§ Task brief:
Where the records below have a line with "polynomials", that line is to be copied.

Saved data entries
• • • • •

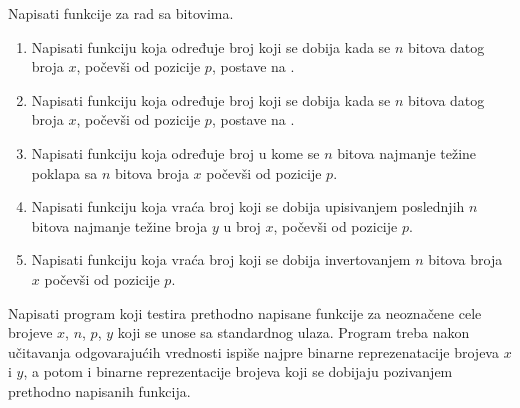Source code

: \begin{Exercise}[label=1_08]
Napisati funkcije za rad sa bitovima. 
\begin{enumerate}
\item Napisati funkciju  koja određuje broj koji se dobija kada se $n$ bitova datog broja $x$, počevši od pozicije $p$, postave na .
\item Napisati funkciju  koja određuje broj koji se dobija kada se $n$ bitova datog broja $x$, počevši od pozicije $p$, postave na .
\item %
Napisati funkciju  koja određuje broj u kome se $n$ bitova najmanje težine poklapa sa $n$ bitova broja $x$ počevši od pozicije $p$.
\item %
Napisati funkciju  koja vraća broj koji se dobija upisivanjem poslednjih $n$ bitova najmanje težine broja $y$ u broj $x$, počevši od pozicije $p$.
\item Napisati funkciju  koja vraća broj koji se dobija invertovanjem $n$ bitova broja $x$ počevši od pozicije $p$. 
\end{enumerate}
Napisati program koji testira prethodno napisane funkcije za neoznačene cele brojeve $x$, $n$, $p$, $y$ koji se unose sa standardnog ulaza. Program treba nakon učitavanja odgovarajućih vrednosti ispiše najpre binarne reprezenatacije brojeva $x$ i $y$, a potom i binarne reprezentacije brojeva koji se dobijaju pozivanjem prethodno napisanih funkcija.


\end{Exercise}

• • • • •

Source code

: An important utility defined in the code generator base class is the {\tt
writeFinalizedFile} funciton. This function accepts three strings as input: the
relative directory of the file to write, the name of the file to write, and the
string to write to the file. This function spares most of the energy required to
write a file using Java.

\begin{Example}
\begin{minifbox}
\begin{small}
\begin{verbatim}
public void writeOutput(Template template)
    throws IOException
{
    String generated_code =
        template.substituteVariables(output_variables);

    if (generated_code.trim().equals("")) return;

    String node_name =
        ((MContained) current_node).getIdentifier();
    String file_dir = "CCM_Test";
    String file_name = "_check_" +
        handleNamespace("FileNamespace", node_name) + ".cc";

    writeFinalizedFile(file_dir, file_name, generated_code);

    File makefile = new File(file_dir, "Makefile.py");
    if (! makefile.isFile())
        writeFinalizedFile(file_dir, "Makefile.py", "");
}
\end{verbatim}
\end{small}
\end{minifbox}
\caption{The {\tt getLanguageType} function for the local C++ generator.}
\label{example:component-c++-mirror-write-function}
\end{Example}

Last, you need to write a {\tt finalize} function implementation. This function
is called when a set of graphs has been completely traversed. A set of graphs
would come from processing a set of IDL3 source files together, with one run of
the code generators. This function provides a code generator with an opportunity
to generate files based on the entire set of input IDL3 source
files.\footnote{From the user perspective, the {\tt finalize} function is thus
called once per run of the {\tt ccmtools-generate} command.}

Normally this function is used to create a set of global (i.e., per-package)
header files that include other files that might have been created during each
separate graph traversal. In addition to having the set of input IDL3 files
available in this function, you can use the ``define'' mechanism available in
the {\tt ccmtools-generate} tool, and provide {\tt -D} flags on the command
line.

• • • • •

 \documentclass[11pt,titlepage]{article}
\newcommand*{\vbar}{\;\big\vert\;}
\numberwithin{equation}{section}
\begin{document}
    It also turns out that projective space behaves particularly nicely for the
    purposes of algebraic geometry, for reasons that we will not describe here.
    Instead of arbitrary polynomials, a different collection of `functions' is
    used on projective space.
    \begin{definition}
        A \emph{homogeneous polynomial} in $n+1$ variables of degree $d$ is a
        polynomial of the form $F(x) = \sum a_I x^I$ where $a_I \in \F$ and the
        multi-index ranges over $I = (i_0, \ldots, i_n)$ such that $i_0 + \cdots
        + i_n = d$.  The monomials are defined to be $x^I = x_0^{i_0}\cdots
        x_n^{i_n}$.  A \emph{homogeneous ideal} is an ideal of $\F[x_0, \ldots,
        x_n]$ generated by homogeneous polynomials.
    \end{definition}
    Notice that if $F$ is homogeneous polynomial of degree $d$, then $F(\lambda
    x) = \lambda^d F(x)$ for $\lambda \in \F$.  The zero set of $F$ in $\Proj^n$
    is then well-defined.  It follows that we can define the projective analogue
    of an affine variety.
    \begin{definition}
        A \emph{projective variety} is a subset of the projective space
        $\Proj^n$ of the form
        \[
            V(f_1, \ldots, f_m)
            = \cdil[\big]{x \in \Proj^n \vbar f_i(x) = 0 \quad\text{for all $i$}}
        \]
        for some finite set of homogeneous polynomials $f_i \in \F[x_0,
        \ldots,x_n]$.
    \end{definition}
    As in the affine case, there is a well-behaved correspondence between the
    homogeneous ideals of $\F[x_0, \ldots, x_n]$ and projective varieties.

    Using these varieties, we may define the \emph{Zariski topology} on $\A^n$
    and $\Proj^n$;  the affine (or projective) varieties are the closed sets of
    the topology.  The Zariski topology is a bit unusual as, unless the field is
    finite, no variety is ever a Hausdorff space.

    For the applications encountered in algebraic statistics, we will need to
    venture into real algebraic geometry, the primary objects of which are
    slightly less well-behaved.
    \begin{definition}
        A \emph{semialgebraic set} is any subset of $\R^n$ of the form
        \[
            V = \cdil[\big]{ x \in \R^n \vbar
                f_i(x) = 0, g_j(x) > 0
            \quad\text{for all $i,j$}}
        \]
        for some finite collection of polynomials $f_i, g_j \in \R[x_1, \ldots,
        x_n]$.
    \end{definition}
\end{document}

• • • • •

§ Your solution:
    Instead of arbitrary polynomials, a different collection of `functions' is
        x_n]$ generated by homogeneous polynomials.
        for some finite set of homogeneous polynomials $f_i \in \F[x_0,
        for some finite collection of polynomials $f_i, g_j \in \R[x_1, \ldots,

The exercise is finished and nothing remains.